京城永定门的城门守军张老四这辈子都忘不了那天清晨。

    天色将明未明,薄雾贴着护城河飘过来,他正靠在城墙上打盹,忽然听见望楼上的兄弟喊了一声:“有人!正南官道上有人!”

    张老四探头望出去,薄雾里果然有一个影子。那影子走得很慢,一瘸一拐,像随时会散架。等那影子走近些,张老四才看清——那是一个人。一个浑身是血的人。

    铠甲裂了,肩上翻着白惨惨的刀口。后背插着三支箭,箭杆随着他的步伐微微颤动。每一步,都在官道的黄土上印下一个深红色的脚印,像一朵朵开错了季节的花。

    “什么人!站住!”

    那人没有停。或者说他已经停不下来了。他走路的姿态僵硬而执拗,像一具被最后一丝意志牵引着的躯壳。

    走到城门下时,他终于站住了。抬起头,满脸血污之下,一双眼睛亮得惊人。他一只手死死捂着胸口,另一只手颤巍巍举起来,掌心里是一本被血浸透了大半的册子。
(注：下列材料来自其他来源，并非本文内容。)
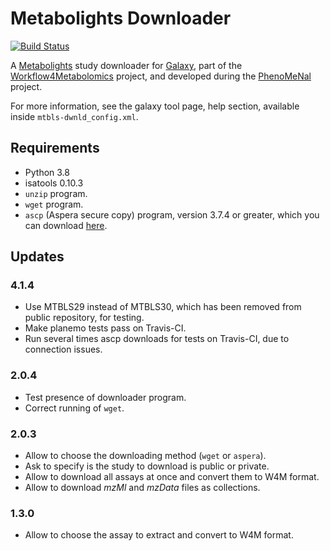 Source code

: Metabolights Downloader
=======================

[![Build Status](https://travis-ci.org/workflow4metabolomics/mtbls-dwnld.svg?branch=master)](https://travis-ci.org/workflow4metabolomics/mtbls-dwnld)

A [Metabolights](http://www.ebi.ac.uk/metabolights/) study downloader for [Galaxy](https://galaxyproject.org/), part of the [Workflow4Metabolomics](http://workflow4metabolomics.org/) project, and developed during the [PhenoMeNal](http://phenomenal-h2020.eu/home/) project.

For more information, see the galaxy tool page, help section, available inside `mtbls-dwnld_config.xml`.

## Requirements

 * Python 3.8
 * isatools 0.10.3
 * `unzip` program.
 * `wget` program.
 * `ascp` (Aspera secure copy) program, version 3.7.4 or greater, which you can download [here](http://downloads.asperasoft.com/en/downloads/62).
 
## Updates

### 4.1.4

 * Use MTBLS29 instead of MTBLS30, which has been removed from public repository, for testing.
 * Make planemo tests pass on Travis-CI.
 * Run several times ascp downloads for tests on Travis-CI, due to connection issues.

### 2.0.4

 * Test presence of downloader program.
 * Correct running of `wget`.

### 2.0.3

 * Allow to choose the downloading method (`wget` or `aspera`).
 * Ask to specify is the study to download is public or private.
 * Allow to download all assays at once and convert them to W4M format.
 * Allow to download *mzMl* and *mzData* files as collections. 

### 1.3.0

 * Allow to choose the assay to extract and convert to W4M format.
    “苍狼卫暗桩统领……赵铁牛……”他的声音像从胸腔深处挤出来的,沙哑而破碎,“奉钦差孙有余之命……护送账册进京……呈……陛下御览……”

    说完最后一个字,他像一座被抽走了基石的雕像,仰面倒下去。

    张老四手忙脚乱接住他,触手一片湿热黏腻,全是血。他扯着嗓子喊:“飞报!快飞报入宫!苍狼卫的人!送账册的!”

    消息像一颗石子投入水面,涟漪一圈圈荡开。很快,整座京城都会知道,有一个叫赵铁牛的人,从凉州一路杀到了这里。

    而这一切,要从三天前那个夜晚说起。

    凉州城外的夜黑得像一口倒扣的锅。二十骑人马在夜色中疾驰,马蹄裹着布,马口衔着枚,整支队伍沉默得像一支离弦的暗箭。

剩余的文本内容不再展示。